The study is among steps being taken to provide short- and long-range assistance to Maine’s dairy industry.

Three of the 20 task force members will be legislators. Others include representatives of the dairy industry, farm agencies and others knowledgeable about the industry.

Baldacci has already signed legislation to provide $725,000 in emergency aid to dairy farmers, who say the end of a federal price-support program has sent milk prices sinking to a 20-year low.

Baldacci also wants to offer up to $3 million in subsidy payments to dairy farmers from October through next January. Administration officials say federal funding is one possible source of the subsidies.

But the governor has said he would veto a bill calling for milk-handling fees if it reached his desk.

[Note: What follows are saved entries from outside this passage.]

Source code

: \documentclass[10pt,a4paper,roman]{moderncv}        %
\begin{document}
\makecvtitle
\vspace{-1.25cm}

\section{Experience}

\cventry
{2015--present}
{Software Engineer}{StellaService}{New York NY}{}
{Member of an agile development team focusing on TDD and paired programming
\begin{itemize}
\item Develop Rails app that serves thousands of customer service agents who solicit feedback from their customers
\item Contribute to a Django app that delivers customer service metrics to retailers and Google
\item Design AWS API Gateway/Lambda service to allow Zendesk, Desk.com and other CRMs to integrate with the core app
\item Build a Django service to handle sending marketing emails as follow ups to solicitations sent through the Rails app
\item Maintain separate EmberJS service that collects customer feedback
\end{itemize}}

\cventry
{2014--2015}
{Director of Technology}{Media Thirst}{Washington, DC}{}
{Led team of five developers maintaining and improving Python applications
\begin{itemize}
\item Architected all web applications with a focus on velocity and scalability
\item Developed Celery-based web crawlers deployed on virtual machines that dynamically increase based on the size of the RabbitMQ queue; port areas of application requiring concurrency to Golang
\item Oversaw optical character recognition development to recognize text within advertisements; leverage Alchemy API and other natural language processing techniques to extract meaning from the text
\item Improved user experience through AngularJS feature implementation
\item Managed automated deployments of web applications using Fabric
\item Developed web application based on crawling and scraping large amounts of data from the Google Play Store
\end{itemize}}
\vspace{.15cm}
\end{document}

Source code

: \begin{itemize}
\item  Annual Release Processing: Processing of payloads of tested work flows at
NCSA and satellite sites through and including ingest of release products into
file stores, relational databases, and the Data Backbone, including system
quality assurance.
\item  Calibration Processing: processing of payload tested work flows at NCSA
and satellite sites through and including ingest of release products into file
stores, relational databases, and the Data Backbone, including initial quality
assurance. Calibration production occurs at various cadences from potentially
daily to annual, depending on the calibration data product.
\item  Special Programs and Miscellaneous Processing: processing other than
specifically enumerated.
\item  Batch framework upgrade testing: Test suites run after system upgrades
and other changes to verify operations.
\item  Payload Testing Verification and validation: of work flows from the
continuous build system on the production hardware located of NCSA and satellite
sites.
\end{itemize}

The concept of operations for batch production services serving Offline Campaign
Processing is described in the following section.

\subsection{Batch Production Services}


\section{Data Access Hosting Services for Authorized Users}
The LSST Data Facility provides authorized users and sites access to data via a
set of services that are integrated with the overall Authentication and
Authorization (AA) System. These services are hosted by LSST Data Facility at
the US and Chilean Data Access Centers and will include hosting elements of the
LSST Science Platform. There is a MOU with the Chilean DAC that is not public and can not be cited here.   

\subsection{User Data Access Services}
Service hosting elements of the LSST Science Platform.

Bill seeks pre-election submission of campaign material

Eds: LD 1027

AUGUSTA, Maine (AP) – Candidates in Maine elections would have to turn over to state officials late campaign mailings and tapes of automated phonecalls if a bill that received initial approval in the House of Representatives on Tuesday becomes law.

Supporters said the proposal would discourage negative and attack mailings late in the campaign. They said the purpose of the bill, which was approved by a 76-59 vote, is to make the material available to a candidate’s opponent.

But opponents branded the bill as an unconstitutional breach of First Amendment rights.

“This is a very bad bill,” said Rep. Kevin Glynn, R-South Portland.

It would require candidates and political action committees that make automated phone calls or distribute mass mailings in the two weeks before an election to provide transcripts of the calls or copies of the mailings to the state Ethics Commission.

The commission also enforces campaign finance laws.



House rejects bill to shrink size of Legislature

Eds: LD 310

AUGUSTA, Maine (AP) – The Maine House on Tuesday rejected a bill to shrink the size of the Legislature.

Supporters said Maine’s Legislature, with 186 members in both chambers, is the nation’s 10th-largest even though Maine is one of the smallest states.

They said taxpayers would save $1 million per year by reducing the Legislature to 132 members, 99 in the House and 33 in the Senate.

But opponents contended that Mainers are getting a good bargain with the state’s present, part-time Legislature.

The proposed constitutional amendment would need a two-thirds vote of approval in order to be sent to voters. But 89 House members voted against the bill to 47 for it. The bill was sent to the Senate.